What the task requires: Only the lines below, from the one with "- A copy of" through the one with "Converts all variables", are to be written out, exactly.

Extracted data:

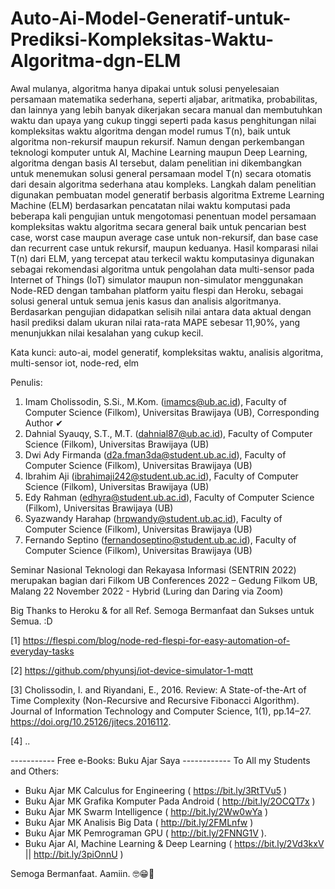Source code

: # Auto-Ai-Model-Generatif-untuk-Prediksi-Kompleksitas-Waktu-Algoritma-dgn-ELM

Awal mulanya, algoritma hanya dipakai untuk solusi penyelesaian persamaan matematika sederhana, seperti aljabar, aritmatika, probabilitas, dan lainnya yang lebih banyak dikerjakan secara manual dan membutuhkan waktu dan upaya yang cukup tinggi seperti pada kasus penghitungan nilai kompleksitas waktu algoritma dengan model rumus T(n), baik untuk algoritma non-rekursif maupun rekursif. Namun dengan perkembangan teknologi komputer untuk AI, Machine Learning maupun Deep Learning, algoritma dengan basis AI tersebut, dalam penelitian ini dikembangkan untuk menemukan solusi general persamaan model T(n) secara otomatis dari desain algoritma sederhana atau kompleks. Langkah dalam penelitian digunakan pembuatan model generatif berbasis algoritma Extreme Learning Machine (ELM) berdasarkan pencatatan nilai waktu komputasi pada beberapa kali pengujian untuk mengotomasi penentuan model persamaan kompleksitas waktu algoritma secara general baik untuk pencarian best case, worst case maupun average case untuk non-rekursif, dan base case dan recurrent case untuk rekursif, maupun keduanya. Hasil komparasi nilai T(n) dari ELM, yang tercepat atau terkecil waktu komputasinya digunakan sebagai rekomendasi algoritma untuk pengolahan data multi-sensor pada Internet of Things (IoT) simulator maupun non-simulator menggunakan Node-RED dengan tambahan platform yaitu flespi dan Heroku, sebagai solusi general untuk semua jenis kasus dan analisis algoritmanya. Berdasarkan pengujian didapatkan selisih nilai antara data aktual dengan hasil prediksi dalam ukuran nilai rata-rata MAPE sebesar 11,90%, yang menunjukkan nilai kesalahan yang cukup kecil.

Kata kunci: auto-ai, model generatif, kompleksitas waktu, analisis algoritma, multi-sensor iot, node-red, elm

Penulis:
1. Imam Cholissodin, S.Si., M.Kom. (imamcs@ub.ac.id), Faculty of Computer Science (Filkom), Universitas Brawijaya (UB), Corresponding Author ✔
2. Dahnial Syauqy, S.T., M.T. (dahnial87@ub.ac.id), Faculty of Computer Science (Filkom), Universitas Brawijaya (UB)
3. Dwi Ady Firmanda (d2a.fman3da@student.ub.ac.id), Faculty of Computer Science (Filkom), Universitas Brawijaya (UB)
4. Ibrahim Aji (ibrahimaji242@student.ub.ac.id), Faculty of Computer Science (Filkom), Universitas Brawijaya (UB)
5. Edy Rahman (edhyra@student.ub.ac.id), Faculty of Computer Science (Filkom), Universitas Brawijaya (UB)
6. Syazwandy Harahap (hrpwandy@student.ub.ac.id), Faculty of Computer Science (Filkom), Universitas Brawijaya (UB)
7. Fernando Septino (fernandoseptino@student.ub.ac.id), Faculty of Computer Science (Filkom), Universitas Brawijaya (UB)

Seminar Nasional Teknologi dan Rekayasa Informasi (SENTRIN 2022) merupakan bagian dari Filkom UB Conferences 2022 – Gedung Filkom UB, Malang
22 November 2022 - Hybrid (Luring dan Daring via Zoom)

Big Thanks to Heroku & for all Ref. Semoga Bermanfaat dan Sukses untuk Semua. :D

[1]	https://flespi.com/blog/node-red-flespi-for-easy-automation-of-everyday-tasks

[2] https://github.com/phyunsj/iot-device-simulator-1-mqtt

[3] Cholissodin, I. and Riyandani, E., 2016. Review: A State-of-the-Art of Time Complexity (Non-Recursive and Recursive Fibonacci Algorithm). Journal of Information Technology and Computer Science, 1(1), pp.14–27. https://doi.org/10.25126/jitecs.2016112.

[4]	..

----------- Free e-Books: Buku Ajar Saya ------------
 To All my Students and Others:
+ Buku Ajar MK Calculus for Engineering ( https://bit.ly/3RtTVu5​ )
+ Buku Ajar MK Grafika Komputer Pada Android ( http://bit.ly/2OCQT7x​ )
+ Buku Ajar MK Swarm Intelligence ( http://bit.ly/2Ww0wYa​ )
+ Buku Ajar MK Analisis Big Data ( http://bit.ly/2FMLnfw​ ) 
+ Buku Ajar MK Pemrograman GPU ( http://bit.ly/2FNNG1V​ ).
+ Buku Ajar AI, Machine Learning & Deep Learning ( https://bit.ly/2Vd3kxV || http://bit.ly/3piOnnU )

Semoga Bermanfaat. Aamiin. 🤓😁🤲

* * *

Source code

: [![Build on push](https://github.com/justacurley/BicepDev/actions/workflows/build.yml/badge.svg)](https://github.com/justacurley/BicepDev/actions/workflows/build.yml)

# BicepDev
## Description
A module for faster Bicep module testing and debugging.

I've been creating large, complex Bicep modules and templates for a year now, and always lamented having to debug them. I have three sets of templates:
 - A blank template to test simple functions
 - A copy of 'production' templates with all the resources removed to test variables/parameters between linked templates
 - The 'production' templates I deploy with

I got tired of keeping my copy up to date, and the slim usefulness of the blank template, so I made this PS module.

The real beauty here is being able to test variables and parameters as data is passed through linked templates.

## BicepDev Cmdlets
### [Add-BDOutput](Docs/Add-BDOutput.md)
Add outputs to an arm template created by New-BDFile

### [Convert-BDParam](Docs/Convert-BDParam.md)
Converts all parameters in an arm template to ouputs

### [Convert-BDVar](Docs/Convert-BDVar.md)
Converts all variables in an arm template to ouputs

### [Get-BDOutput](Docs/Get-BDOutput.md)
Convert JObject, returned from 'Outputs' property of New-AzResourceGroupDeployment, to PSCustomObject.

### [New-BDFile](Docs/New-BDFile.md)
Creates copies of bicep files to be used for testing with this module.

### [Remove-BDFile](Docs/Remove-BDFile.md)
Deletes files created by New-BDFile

Task solution:
 - A copy of 'production' templates with all the resources removed to test variables/parameters between linked templates
 - The 'production' templates I deploy with

I got tired of keeping my copy up to date, and the slim usefulness of the blank template, so I made this PS module.

The real beauty here is being able to test variables and parameters as data is passed through linked templates.

## BicepDev Cmdlets
### [Add-BDOutput](Docs/Add-BDOutput.md)
Add outputs to an arm template created by New-BDFile

### [Convert-BDParam](Docs/Convert-BDParam.md)
Converts all parameters in an arm template to ouputs

### [Convert-BDVar](Docs/Convert-BDVar.md)
Converts all variables in an arm template to ouputs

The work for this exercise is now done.